KUALA LUMPUR, Dec 3 (IPS) – Singapore’s strong pro-death penalty stand during the November U.N. General Assembly vote on a draft resolution calling for an end to the death penalty has disappointed many and left Singaporeans asking why the city-state is willing to risk international condemnation to pursue the death penalty so publicly as a solution to crime.
“Why is Singapore so ham-fisted in wanting the death penalty when the majority of nations are against it?” asked a senior Singaporean lawyer who declined to be named because his legal business might be penalised.
“We should go with the trend in the world which is to abolish — or at least place a moratorium on — state-sanctioned killing,” he said by telephone from Kuala Lumpur.
“If we can be the first one to commercially fly the Airbus 380, why are we among the last in the world to defend and insist on carrying out state killings?” he said. “After all we pride ourselves as world trend-setters.”
Singapore was one of the few countries that fiercely opposed the moratorium when the vote was taken on Nov 15 with 99 in favour, 52 against and 33 abstentions.
The U.S. and China joined many developing countries, notably from the Islamic world, in voting ‘no’ after an acrimonious debate.
The full 192-member General Assembly is widely expected to endorse the decision, possibly before Christmas, according to diplomats.
Opponents of the moratorium decried what they saw as an attempt by the resolution’s 87 co-sponsors to impose their values on the rest of the world.
They argued that the death penalty was fundamentally a “criminal justice issue” to be decided by national authorities.
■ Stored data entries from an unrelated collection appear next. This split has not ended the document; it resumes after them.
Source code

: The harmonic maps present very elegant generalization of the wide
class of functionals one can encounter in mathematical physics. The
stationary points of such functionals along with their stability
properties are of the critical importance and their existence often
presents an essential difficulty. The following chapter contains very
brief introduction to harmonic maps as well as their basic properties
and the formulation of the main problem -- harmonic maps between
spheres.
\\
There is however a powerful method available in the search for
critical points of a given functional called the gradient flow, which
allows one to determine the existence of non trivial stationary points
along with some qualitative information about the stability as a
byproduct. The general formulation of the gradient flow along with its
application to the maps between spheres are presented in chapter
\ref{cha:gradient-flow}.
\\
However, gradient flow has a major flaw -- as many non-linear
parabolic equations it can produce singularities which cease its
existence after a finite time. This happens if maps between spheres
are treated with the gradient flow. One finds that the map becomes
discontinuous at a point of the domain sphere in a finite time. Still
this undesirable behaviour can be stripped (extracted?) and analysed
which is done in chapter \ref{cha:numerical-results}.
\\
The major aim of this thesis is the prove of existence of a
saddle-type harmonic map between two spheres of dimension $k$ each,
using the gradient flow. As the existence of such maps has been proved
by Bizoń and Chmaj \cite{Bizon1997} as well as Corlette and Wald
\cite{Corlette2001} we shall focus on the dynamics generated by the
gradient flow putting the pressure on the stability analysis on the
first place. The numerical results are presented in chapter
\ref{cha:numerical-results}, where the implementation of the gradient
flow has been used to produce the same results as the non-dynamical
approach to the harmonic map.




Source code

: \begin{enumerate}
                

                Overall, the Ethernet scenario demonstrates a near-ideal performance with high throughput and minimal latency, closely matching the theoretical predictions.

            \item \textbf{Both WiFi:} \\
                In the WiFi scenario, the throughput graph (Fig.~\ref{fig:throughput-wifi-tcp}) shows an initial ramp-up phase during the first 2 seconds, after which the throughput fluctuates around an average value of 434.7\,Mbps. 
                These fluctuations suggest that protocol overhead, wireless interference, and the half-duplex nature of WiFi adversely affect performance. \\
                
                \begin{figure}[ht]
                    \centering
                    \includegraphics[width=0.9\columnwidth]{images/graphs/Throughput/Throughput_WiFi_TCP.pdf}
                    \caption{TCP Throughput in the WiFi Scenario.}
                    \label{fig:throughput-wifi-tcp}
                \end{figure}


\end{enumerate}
They saw the resolution as blatant interference in the internal affairs of sovereign states.
Among the other vocal nations wanting the death penalty were Malaysia, Egypt, and Barbados. The resolution calls for countries which still have the death penalty to introduce a moratorium on executions, with a view to abolishing capital punishment.
Singapore’s U.N. envoy Vanu Menon saw the issue during debate as cosponsors “trying to impose a particular set of beliefs on everyone else”.
Singapore’s strong stand on the death penalty, which is liberally employed in the city-state for murder, drug trafficking and other offences, provoked immediate anger from many long-time Singaporean anti-death penalty activists.
Comments posted on Singaporean blogs and websites immediately afterwards were highly critical describing Singapore, where the press is tightly controlled and open debate rare, as a “busy little bee” defending the death penalty.
“We are all upset that Singapore led the opposition – but are not really surprised,” said Singaporean Sinapan Samydorai, who manages the Think Centre, a Singaporean NGO that champions human rights and an end to capital punishment.
“With over 400 executions since 1991, Singapore taking the lead in the U.N. vote does not really come as a shock,” he told IPS in a telephone interview from Bangkok.
In all, 130 countries have banned the death penalty, and only 25 nations carried out executions last year. “Singapore is a leader in the 25 nation pack,” Samydorai said.
Although U.N. General Assembly resolutions are not legally binding, a vote calling for a suspension of the death penalty, backed by a majority of countries, would be a significant statement of changing international opinion.
On average, Singapore sentences between 10 to 20 people to death a year, mostly for drug trafficking, Samydorai said, even though numerous studies proved that the death sentence had little effect on drug trafficking.
“It remains an uphill task in Singapore to abolish the death sentence,” he said, adding there were several reasons influencing Singapore to defend the use of the death penalty in its criminal justice system.
Being 76 percent Chinese, Singapore was heavily influence by the traditional Chinese view which held that harsh punishment deterred crime, restored normalcy and maintained “Confucian peace and harmony”.
“An inherited value system that sees hard, heavy punishment as a solution is at the core of Singapore’s resistance to abolishing the death penalty or even agreeing to a moratorium on executions,” he said.
Singapore also saw the moratorium issue as impinging on its sovereign right as a nation.
Perhaps another reason was that Singapore saw the death penalty as a method of keeping itself “squeaky clean”, free of crime, drugs and “undesirable elements”, he said.
“It is a kind of defensive barrier, an artificial wall to “protect” Singapore,” said Samydorai. “The tragedy is, it is inhuman and it does not work.”
Activists say Singapore as an international city surviving on world trade and financial services should adopt more progressive policies than state killings.
“It must recognise the right to life as contained in Article 3 of the Universal Declaration of Human Rights and Article 6 of the International Covenant on Civil and Political Rights which recognises the inherent right of every person to life,” Samydorai said.
“It cannot any longer justify a criminal justice system that uses the death penalty based on retribution,” he said.